• [EXERCISE PROMPT] For every line that contains the string "列出所有系统服务的状态", pull that line out of the material below.

• [EXERCISE INPUT]
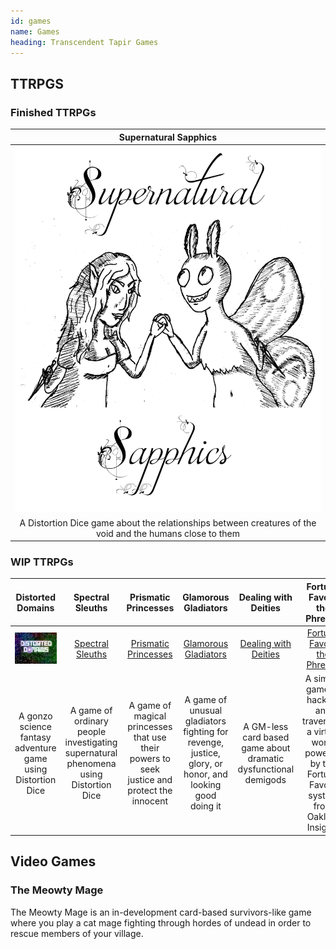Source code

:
 ```yaml
---
id: games
name: Games
heading: Transcendent Tapir Games
---
```


## TTRPGS

### Finished TTRPGs

| Supernatural Sapphics |
| :-: |
| [![Supernatural Sapphics](images/SupSapph2.png)](https://transtapir.games/supernatural-sapphics) |
| A Distortion Dice game about the relationships between creatures of the void and the humans close to them |

### WIP TTRPGs

 Distorted Domains | Spectral Sleuths | Prismatic Princesses | Glamorous Gladiators | Dealing with Deities | Fortune Favors the Phreaks
 :---------------: | :--------------: | :------------------: | :------------------: | :------------------: | :------------------------:
[![Distorted Domains](images/DD%20Logo-Color3.png)](https://transcendent-tapir.github.io/Distorted-Domains) | [Spectral Sleuths](https://transtapir.games/Spectral-Sleuths) | [Prismatic Princesses](https://transtapir.games/Prismatic-Princesses) | [Glamorous Gladiators](https://transtapir.games/Glamorous-Gladiators) | [Dealing with Deities](https://pennylescroche.github.io/dealing-with-deities) | [Fortune Favors the Phreaks](https://pennylescroche.github.io/fortune-favors)
A gonzo science fantasy adventure game using Distortion Dice | A game of ordinary people investigating supernatural phenomena using Distortion Dice | A game of magical princesses that use their powers to seek justice and protect the innocent | A game of unusual gladiators fighting for revenge, justice, glory, or honor, and looking good doing it | A GM-less card based game about dramatic dysfunctional demigods | A simple game of hacking and traversing a virtual world powered by the Fortune Favors system from Oakleaf Insignia

## Video Games

### The Meowty Mage

The Meowty Mage is an in-development card-based survivors-like game where you play a cat mage fighting through hordes of undead in order to rescue members of your village.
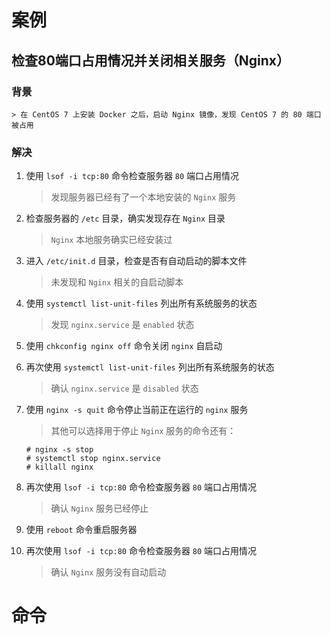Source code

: # 案例

## 检查80端口占用情况并关闭相关服务（Nginx）

### 背景

    > 在 CentOS 7 上安装 Docker 之后，启动 Nginx 镜像，发现 CentOS 7 的 80 端口被占用

### 解决

1. 使用 `lsof -i tcp:80` 命令检查服务器 `80` 端口占用情况
    > 发现服务器已经有了一个本地安装的 `Nginx` 服务

1. 检查服务器的 `/etc` 目录，确实发现存在 `Nginx` 目录
    > `Nginx` 本地服务确实已经安装过

1. 进入 `/etc/init.d` 目录，检查是否有自动启动的脚本文件
    > 未发现和 `Nginx` 相关的自启动脚本

1. 使用 `systemctl list-unit-files` 列出所有系统服务的状态
    > 发现 `nginx.service` 是 `enabled` 状态

1. 使用 `chkconfig nginx off` 命令关闭 `nginx` 自启动

1. 再次使用 `systemctl list-unit-files` 列出所有系统服务的状态
    > 确认 `nginx.service` 是 `disabled` 状态

1. 使用 `nginx -s quit` 命令停止当前正在运行的 `nginx` 服务
    > 其他可以选择用于停止 `Nginx` 服务的命令还有：
    
    ```
    # nginx -s stop
    # systemctl stop nginx.service
    # killall nginx
    ```

1. 再次使用 `lsof -i tcp:80` 命令检查服务器 `80` 端口占用情况
    > 确认 `Nginx` 服务已经停止

1. 使用 `reboot` 命令重启服务器

1. 再次使用 `lsof -i tcp:80` 命令检查服务器 `80` 端口占用情况
    > 确认 `Nginx` 服务没有自动启动

# 命令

• [OUTPUT OF THE TASK]
1. 使用 `systemctl list-unit-files` 列出所有系统服务的状态
1. 再次使用 `systemctl list-unit-files` 列出所有系统服务的状态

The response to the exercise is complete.